Task to carry out
Set out exactly, line by line, the stretch of data below that begins at the line containing "meson correlators are" and ends at the line containing "In the older", with both ends kept.

───── Input data

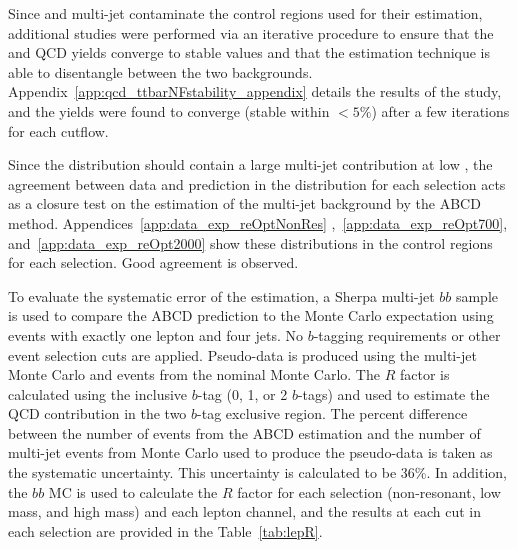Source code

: Since \ttbar and  multi-jet contaminate the control
regions used for their estimation,  additional studies were
performed via an iterative procedure to ensure that the \ttbar and QCD
yields converge to stable values and that the estimation technique is
able to disentangle between the two backgrounds.
Appendix~\ref{app:qcd_ttbarNFstability_appendix} details the results of the study, and the yields 
were found to converge (stable within $<5\%$) after a few iterations for each cutflow.

Since the \mtw distribution should contain a large multi-jet contribution at low \mtw, the agreement 
between data and prediction in the \mtw distribution for each selection acts as a closure test on 
the estimation of the multi-jet background by the ABCD method. Appendices~\ref{app:data_exp_reOptNonRes}
,~\ref{app:data_exp_reOpt700}, and~\ref{app:data_exp_reOpt2000} show these distributions in the 
\ttbar control regions for each selection. Good agreement is observed.

To evaluate the systematic error of the estimation, a Sherpa multi-jet $bb$ sample is used to compare 
the ABCD prediction to the Monte Carlo expectation using events with exactly one lepton and four jets. 
No $b$-tagging requirements or other event selection cuts are applied. Pseudo-data is produced using
the multi-jet Monte Carlo and events from the nominal \ttbar Monte Carlo. The $R$ factor is calculated
using the inclusive $b$-tag (0, 1, or 2 $b$-tags) and used to estimate the QCD contribution in the two
$b$-tag exclusive region. The percent difference between the number of events from the ABCD estimation 
and the number of multi-jet events from Monte Carlo used to produce the pseudo-data is taken as the 
systematic uncertainty. This uncertainty is calculated to be 36\%. In addition, the $bb$ MC is used to
calculate the $R$ factor for each selection (non-resonant, low mass, and high mass) and each lepton 
channel, and the results at each cut in each selection are provided in the Table~\ref{tab:lepR}. 

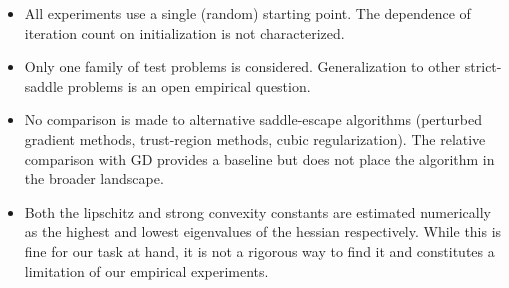 \documentclass[11pt,a4paper]{article}
\theoremstyle{plain}
\theoremstyle{definition}
\begin{document}
\begin{itemize}[leftmargin=2em]
  \item All experiments use a single (random) starting point. The dependence of iteration count on initialization is not characterized.
  \item Only one family of test problems is considered. Generalization to other strict-saddle problems is an open empirical question.
  \item No comparison is made to alternative saddle-escape algorithms (perturbed gradient methods, trust-region methods, cubic regularization). The relative comparison with GD provides a baseline but does not place the algorithm in the broader landscape.
  \item Both the lipschitz and strong convexity constants are estimated numerically as the highest and lowest eigenvalues of the hessian respectively. While this is fine for our task at hand, it is not a rigorous way to find it and constitutes a limitation of our empirical experiments.
\end{itemize}



\end{document}
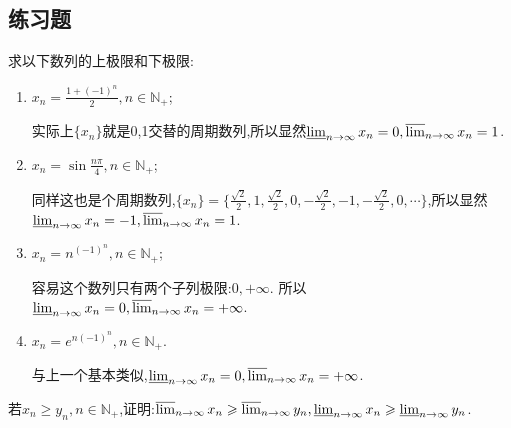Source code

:  \subsection{练习题}
     \begin{exercise}
         求以下数列的上极限和下极限:
         \begin{enumerate}
             \item $x_n=\frac{1+(-1)^n}{2},n\in\mathbb{N}_+$;
                   \begin{solution}
                       实际上$\{x_n\}$就是0,1交替的周期数列,所以显然$\varliminf_{n\to\infty} x_n=0,\varlimsup_{n\to\infty} x_n=1$.
                   \end{solution}
             \item $x_n=\sin\frac{n\pi}{4},n\in\mathbb{N}_+$;
                   \begin{solution}
                       同样这也是个周期数列,$\{x_n\}=\{\frac{\sqrt{2}}{2},1,\frac{\sqrt{2}}{2},0,-\frac{\sqrt{2}}{2},-1,-\frac{\sqrt{2}}{2},0,\cdots\}$,所以显然$\varliminf_{n\to\infty} x_n=-1,\varlimsup_{n\to\infty} x_n=1$.
                   \end{solution}
             \item $x_n=n^{(-1)^n},n\in\mathbb{N}_+$;
                   \begin{solution}
                       容易这个数列只有两个子列极限:$0,+\infty$.
                       所以$\varliminf_{n\to\infty} x_n=0,\varlimsup_{n\to\infty} x_n=+\infty$.
                   \end{solution}
             \item $x_n=e^{n(-1)^n},n\in\mathbb{N}_+$.
                   \begin{solution}
                       与上一个基本类似,$\varliminf_{n\to\infty} x_n=0,\varlimsup_{n\to\infty} x_n=+\infty$.
                   \end{solution}
         \end{enumerate}
     \end{exercise}

     \begin{exercise}
         若$x_n \geqslant y_n, n \in \mathbb{N}_+$,证明:$\varlimsup_{n\to\infty} x_n \geqslant \varlimsup_{n\to\infty} y_n, \varliminf_{n\to\infty} x_n \geqslant \varliminf_{n\to\infty} y_n$.
     \end{exercise}
     \begin{solution}

     \end{solution}
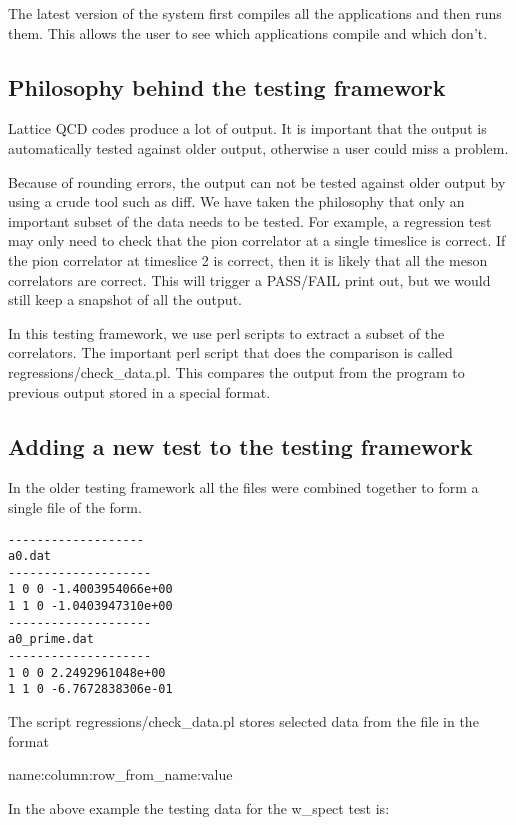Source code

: \documentclass[12pt]{article}
\begin{document}
The latest version of the system first compiles all the 
applications and then runs them. This allows the user to
see which applications compile and which don't.


\subsection{Philosophy behind the testing framework}

Lattice QCD codes produce a lot of output. It is important that the 
output is automatically tested against older output, otherwise
a user could miss a problem.

Because of rounding errors, the output can not be tested against older
output by using a crude tool such as diff. We have taken the
philosophy that only an important subset of the data needs to be
tested. For example, a regression test may only need to check that the
pion correlator at a single timeslice is correct. If the pion
correlator at timeslice 2 is correct, then it is likely that all the
meson correlators are correct. This will trigger a PASS/FAIL
print out, but we would still keep a snapshot of all the output.

In this testing framework, we use perl scripts to
extract a subset of the correlators. The important
perl script that does the comparison is called
regressions/check\_data.pl. This compares the output from
the program to previous output stored in a special format.



\subsection{Adding a new test to the testing framework}

In the older testing framework all the files were 
combined together to form a single file of the form.

\begin{verbatim}
-------------------
a0.dat
--------------------
1 0 0 -1.4003954066e+00
1 1 0 -1.0403947310e+00
--------------------
a0_prime.dat
--------------------
1 0 0 2.2492961048e+00
1 1 0 -6.7672838306e-01
\end{verbatim}

The script regressions/check\_data.pl stores selected data
from the file in the format
\begin{center}
name:column:row\_from\_name:value
\end{center}
In the above example the testing data for the w\_spect
test is:
\end{document}
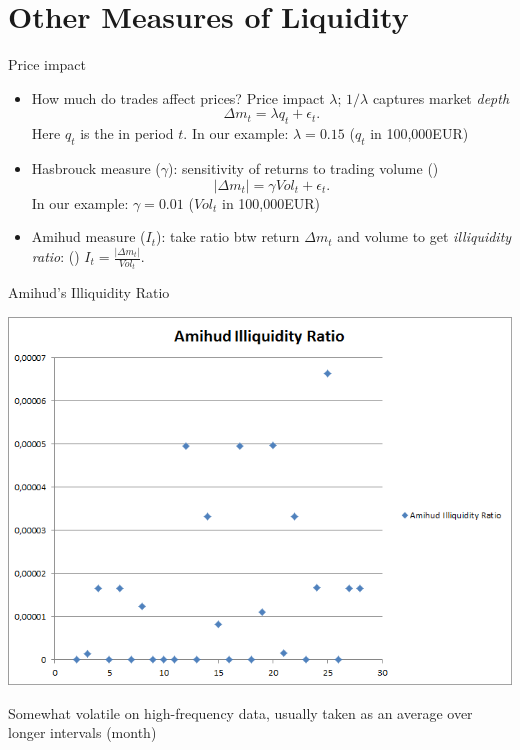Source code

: \documentclass[english,10pt
,aspectratio=169
]{beamer}
\begin{document}
\section{Other Measures of Liquidity}


\begin{frame}{Price impact}
\begin{itemize}
	\item How much do trades affect prices? \alert{Price impact} $\lambda$;  $1/\lambda$ captures market \textit{depth}
	\[
	\Delta m_t = \lambda q_t + \epsilon_t.
	\]
	Here $q_t$ is the  in period $t$. 	
	In our example: $\lambda = 0.15 $ ($q_t$ in 100,000EUR)
	
	\pause
	\item \alert{Hasbrouck measure} ($\gamma$): sensitivity of returns to trading volume (\citet{hasbrouck_empirical_2007})
	\[
	|\Delta m_t | = \gamma Vol_t + \epsilon_t.
	\]
	In our example: $\gamma = 0.01$ ($Vol_t$ in 100,000EUR)
	
	\pause
	\item \alert{Amihud measure} ($I_t$): take ratio btw return $\Delta m_t$ and volume to get \textit{illiquidity ratio}: (\citet{amihud_illiquidity_2002})
	\center
	$I_t = \frac{|\Delta m_t|}{Vol_t}$.
\end{itemize}
\end{frame}


\begin{frame}{Amihud's Illiquidity Ratio}
\begin{center}
	\includegraphics[scale=0.39]{pics/L2_Amihud}
\end{center}
Somewhat volatile on high-frequency data, usually taken as an average over longer intervals (month)
\end{frame}
\end{document}
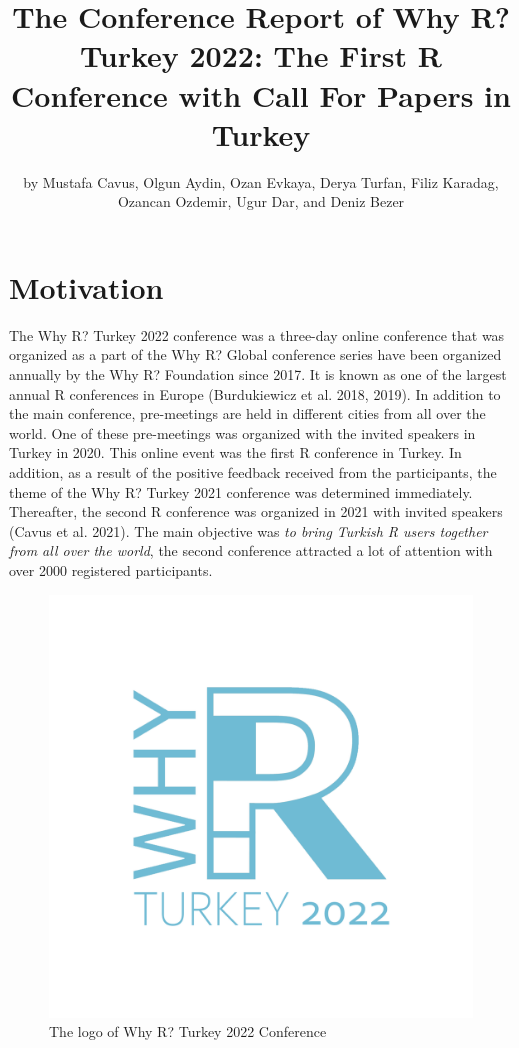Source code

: \title{The Conference Report of Why R? Turkey 2022: The First R Conference with Call For Papers in Turkey}
\author{by Mustafa Cavus, Olgun Aydin, Ozan Evkaya, Derya Turfan, Filiz Karadag, Ozancan Ozdemir, Ugur Dar, and Deniz Bezer}

\maketitle


\hypertarget{motivation}{%
\section{Motivation}\label{motivation}}

The Why R? Turkey 2022 conference was a three-day online conference that was organized as a part of the Why R? Global conference series have been organized annually by the Why R? Foundation since 2017. It is known as one of the largest annual R conferences in Europe (Burdukiewicz et al. 2018, 2019). In addition to the main conference, pre-meetings are held in different cities from all over the world. One of these pre-meetings was organized with the invited speakers in Turkey in 2020. This online event was the first R conference in Turkey. In addition, as a result of the positive feedback received from the participants, the theme of the Why R? Turkey 2021 conference was determined immediately. Thereafter, the second R conference was organized in 2021 with invited speakers (Cavus et al. 2021). The main objective was \emph{to bring Turkish R users together from all over the world}, the second conference attracted a lot of attention with over 2000 registered participants.

\begin{figure}

{\centering \includegraphics[width=0.4\linewidth]{figure1} 

}

\caption{The logo of Why R? Turkey 2022 Conference}\label{fig:figure1}
\end{figure}

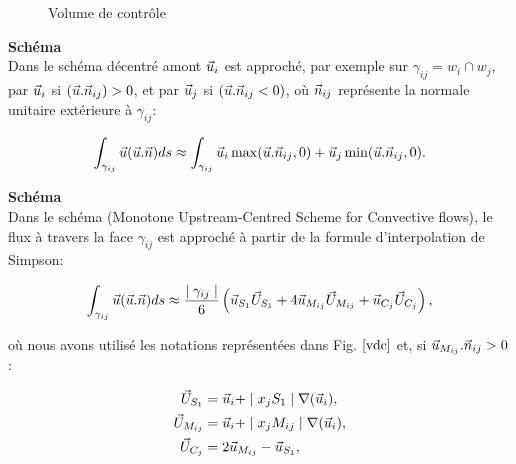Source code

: \begin{appendix}
\begin{figure}[h!]
\caption{Volume de contr\^ole}
\label{vdc}
\end{figure}

{\bf{Sch\'ema  {}}}\\

Dans le sch\'ema d\'ecentr\'e amont $\velocity_i$ est approch\'e, par exemple sur $\gamma_{ij} = w_i  \cap w_j$, par $\velocity_i$ si $(\velocity . \normal_{ij} ) > 0 $, et par $\velocity_j$ si $(\velocity . \normal_{ij} <0)$, o\`u  $\normal_{ij}$ repr\'esente la normale unitaire ext\'erieure \`a $\gamma_{ij}$:

$$\int_{\gamma_{ij}} \velocity (\velocity . \normal ) ds \approx \int_{\gamma_{ij}} \velocity_i \max(\velocity . \normal_{ij}, 0) + \velocity_j \min(\velocity . \normal_{ij}, 0). $$ 


{\bf{Sch\'ema  {}}}\\



Dans le sch\'ema {}  (Monotone Upstream-Centred Scheme for Convective flows), le flux \`a travers la face $\gamma_{ij}$ est approch\'e \`a partir de la formule d'interpolation de Simpson:


$$\int_{\gamma_{ij}} \velocity (\velocity . \normal ) ds \approx \frac{ \mid  \gamma_{ij} \mid}{6}  \left( \velocity_{S_1} \vect{U}_{S_1}  + 4 \velocity_{M_{ij}} \vect{U}_{M_{ij}} +   \velocity_{C_j} \vect{U}_{C_j} \right), $$

o\`u nous avons utilis\'e les notations repr\'esent\'ees dans Fig. $\ref{vdc}$ et, si $\velocity_{M_{ij}} .  \normal_{ij} > 0$ :

\begin{align*}
\vect{U}_{S_1} &=  \velocity_{i} + \mid x_j S_1 \mid  \nabla(\velocity_i) ,\\
\vect{U}_{M_{ij}} &=  \velocity_{i} + \mid x_j M_{ij} \mid \nabla(\velocity_{i}) , \\
\vect{U}_{C_j} &= 2 \velocity_{M_{ij}} - \velocity_{S_1} ,\\
\end{align*}


\end{appendix}
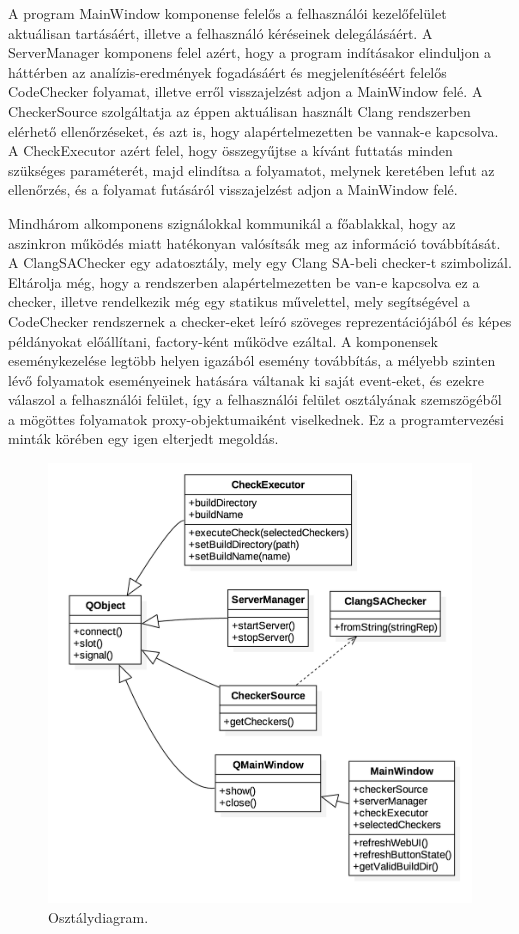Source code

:\documentclass[a4paper,12pt]{report}
\begin{document}
A program MainWindow komponense felelős a felhasználói kezelőfelület aktuálisan tartásáért, illetve a felhasználó kéréseinek delegálásáért. A ServerManager komponens felel azért, hogy a program indításakor elinduljon a háttérben az analízis-eredmények fogadásáért és megjelenítéséért felelős CodeChecker folyamat, illetve erről visszajelzést adjon a MainWindow felé. A CheckerSource szolgáltatja az éppen aktuálisan használt Clang rendszerben elérhető ellenőrzéseket, és azt is, hogy alapértelmezetten be vannak-e kapcsolva. A CheckExecutor azért felel, hogy összegyűjtse a kívánt futtatás minden szükséges paraméterét, majd elindítsa a folyamatot, melynek keretében lefut az ellenőrzés, és a folyamat futásáról visszajelzést adjon a MainWindow felé.

Mindhárom alkomponens szignálokkal kommunikál a főablakkal, hogy az aszinkron működés miatt hatékonyan valósítsák meg az információ továbbítását. A ClangSAChecker egy adatosztály, mely egy Clang SA-beli checker-t szimbolizál. Eltárolja még, hogy a rendszerben alapértelmezetten be van-e kapcsolva ez a checker, illetve rendelkezik még egy statikus művelettel, mely segítségével a  CodeChecker rendszernek a checker-eket leíró szöveges reprezentációjából és képes példányokat előállítani, factory-ként működve ezáltal. A komponensek eseménykezelése legtöbb helyen igazából esemény továbbítás, a mélyebb szinten lévő folyamatok eseményeinek hatására váltanak ki saját event-eket, és ezekre válaszol a felhasználói felület, így a felhasználói felület osztályának szemszögéből a mögöttes folyamatok proxy-objektumaiként viselkednek. Ez a programtervezési minták körében egy igen elterjedt megoldás.

\begin{figure}[h]
\caption{Osztálydiagram.}
\centering
\includegraphics[scale=0.3]{osztalydiagram.png}
\end{figure}
\end{document}
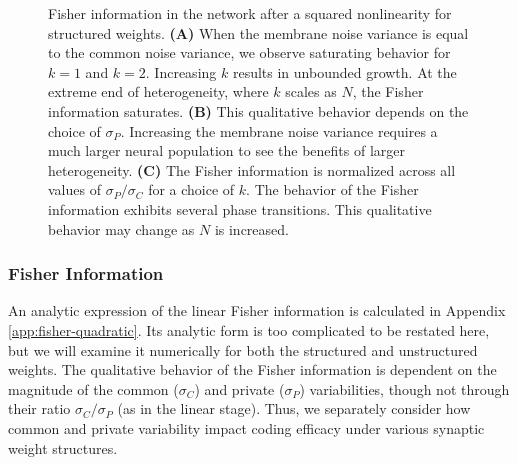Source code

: \documentclass[12pt]{article}
\begin{document}
	\begin{figure}[t]
		\centering
		\caption{Fisher information in the network after a squared nonlinearity for structured weights. \textbf{(A)} When the membrane noise variance is equal to the common noise variance, we observe saturating behavior for $k=1$ and $k=2$. Increasing $k$ results in unbounded growth. At the extreme end of heterogeneity, where $k$ scales as $N$, the Fisher information saturates. \textbf{(B)} This qualitative behavior depends on the choice of $\sigma_P$. Increasing the membrane noise variance requires a much larger neural population to see the benefits of larger heterogeneity. \textbf{(C)} The Fisher information is normalized across all values of $\sigma_P/\sigma_C$ for a choice of $k$. The behavior of the Fisher information exhibits several phase transitions. This qualitative behavior may change as $N$ is increased.}
		\label{fig:fisher-quadratic}
	\end{figure}
	
	\subsubsection{Fisher Information}
	An analytic expression of the linear Fisher information is calculated in Appendix \ref{app:fisher-quadratic}. Its analytic form is too complicated to be restated here, but we will examine it numerically for both the structured and unstructured weights. The qualitative behavior of the Fisher information is dependent on the magnitude of the common ($\sigma_C$) and private ($\sigma_P$) variabilities, though not through their ratio $\sigma_C/\sigma_P$ (as in the linear stage). Thus, we separately consider how common and private variability impact coding efficacy under various synaptic weight structures.
	
\end{document}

──────────

Task answer
meson correlators are correct. This will trigger a PASS/FAIL
print out, but we would still keep a snapshot of all the output.

In this testing framework, we use perl scripts to
extract a subset of the correlators. The important
perl script that does the comparison is called
regressions/check\_data.pl. This compares the output from
the program to previous output stored in a special format.



\subsection{Adding a new test to the testing framework}

In the older testing framework all the files were 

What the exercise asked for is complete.